Арская Ю.А.

«Как можно объяснить, что человек хочет молчать?»
«Ноль отсчёта» постпостмодернистской парадигмы творчества у В.Маканина и М.Крюгера

В последнее время критики и исследователи всё чаще говорят об антилитературной направленности постмодернистской эстетики.

Речь идёт о том, что императив иронии и замкнутость на игре лишают автора собственного голоса, а у произведения отнимают возможность малейшей претензии на смысл и художественную подлинность. Так, Д.Бавильский категорично отказывает постмодернистской эстетике в жизнеспособности: « Постмодернизм тоталитарен и активно противится творческому началу (творение всегда антитоталитарно). Именно поэтому он НИКОГДА не может быть применим к литературному творчеству. Более того скажу: связка «писатель-постмодернист» является оксюмороном наподобие «живого трупа» - ведь ты можешь быть либо «писателем», либо «постмодернистом» [1] .

Единственный позитивный пафос, признаваемый за постмодернистским типом художественности и активно утверждаемый самими постмодернистами-практиками (особенно представителями авангардного, или актуального, искусства), заключается в постулировании свободы. М.Липовецкий отмечает, что игра с культурными кодами «рождает устойчивое состояние энтропии, неупорядоченности - но в то же время и радикальной философской свободы» [2:21]. Как нам представляется, эстетика, основанная на деконструкции чужих дискурсов (например, в текстах В.Сорокина), автоматически утверждает свободу, но эта свобода « от чужого проекта», которая не равна внутренней свободе творца, а потому в ней есть отмежевание себя от иного, но нет позитивных творческих импульсов. М.Липовецкий говорит о дегуманизации свободы, которой некому воспользоваться: « Ею, разумеется, не может воспользоваться персонаж - в отличие от экзистенциалистов, ставивших в центр «мифа об абсурде» индивидуальную человеческую личность, Сорокин превращает персонажа в чистую функцию дискурса - форму реализации дискурсивной власти, не более. Но и безличный автор-творец тоже не может ни воспользоваться этой свободой, ни, главное, выразить ее - для него мифология хаоса оборачивается немотой. <…> Ведь соц-арт представляет собой крайнюю форму диалогического письма: в нем вообще нет не-чужого слова, притом что эта «чужесть» и подвергается рефлексии, отчетливо осознается как автором, так и читателем» [2:272].

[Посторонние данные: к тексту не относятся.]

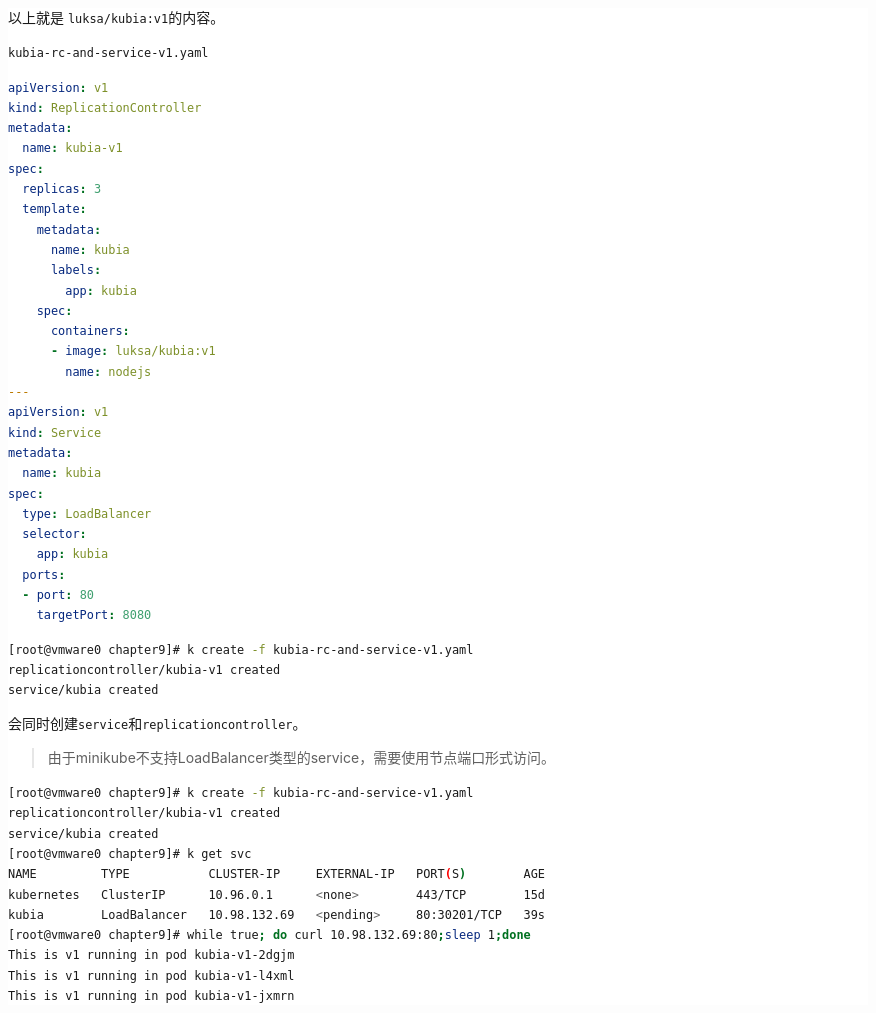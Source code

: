 以上就是 `luksa/kubia:v1`的内容。

`kubia-rc-and-service-v1.yaml`

```yml
apiVersion: v1
kind: ReplicationController
metadata:
  name: kubia-v1
spec:
  replicas: 3
  template:
    metadata:
      name: kubia
      labels:
        app: kubia
    spec:
      containers:
      - image: luksa/kubia:v1
        name: nodejs
---
apiVersion: v1
kind: Service
metadata:
  name: kubia
spec:
  type: LoadBalancer
  selector:
    app: kubia
  ports:
  - port: 80
    targetPort: 8080
```

```bash
[root@vmware0 chapter9]# k create -f kubia-rc-and-service-v1.yaml
replicationcontroller/kubia-v1 created
service/kubia created
```

会同时创建`service`和`replicationcontroller`。

> 由于minikube不支持LoadBalancer类型的service，需要使用节点端口形式访问。

```bash
[root@vmware0 chapter9]# k create -f kubia-rc-and-service-v1.yaml
replicationcontroller/kubia-v1 created
service/kubia created
[root@vmware0 chapter9]# k get svc
NAME         TYPE           CLUSTER-IP     EXTERNAL-IP   PORT(S)        AGE
kubernetes   ClusterIP      10.96.0.1      <none>        443/TCP        15d
kubia        LoadBalancer   10.98.132.69   <pending>     80:30201/TCP   39s
[root@vmware0 chapter9]# while true; do curl 10.98.132.69:80;sleep 1;done
This is v1 running in pod kubia-v1-2dgjm
This is v1 running in pod kubia-v1-l4xml
This is v1 running in pod kubia-v1-jxmrn
```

Как русские, так и зарубежные исследователи говорят об угрожающем искусству молчании. Так, английский литературовед и романист Д.Лодж отмечает, что « <...> постмодернистское письмо постоянно рискует - оно рискует уничтожить себя самое, при крайней успешности низводя себя до молчания, непонятности или того, что Фидлер называет пылкостью <то есть внеэстетической ориентированностью> читательского понимания и реакции» [Цит. по: 2:22]. М.Липовецкий, не разделяя культурного пессимизма в целом, приходит к выводу, что постмодернистские формы «антилитературны», потому что демонстрируют невозможность именно такого типа высказывания, к которому сами тяготеют.

Интересно проанализировать рефлексию по поводу сущности творчества в рамках постмодернистского сознания в текстах писателей, использующих постмодернистскую эстетику. Произведения, созданные в эпоху постмодернизма, зачастую так или иначе тематизируют процесс творчества. Не случайно появление в этот период большого количества метатекстов. Мы предлагаем рассмотреть два произведения, в центре которых не просто стоит рефлексия по поводу творчества, но она персонифицируется в образе героя-творца, переживающего “ la condition postmodern ”. При этом представляется оправданным сравнение русского и немецкого авторов, так как постмодернизм развился в русской и в немецкой культуре на сходной почве прерванной модернистской традиции и опыта тоталитаризма.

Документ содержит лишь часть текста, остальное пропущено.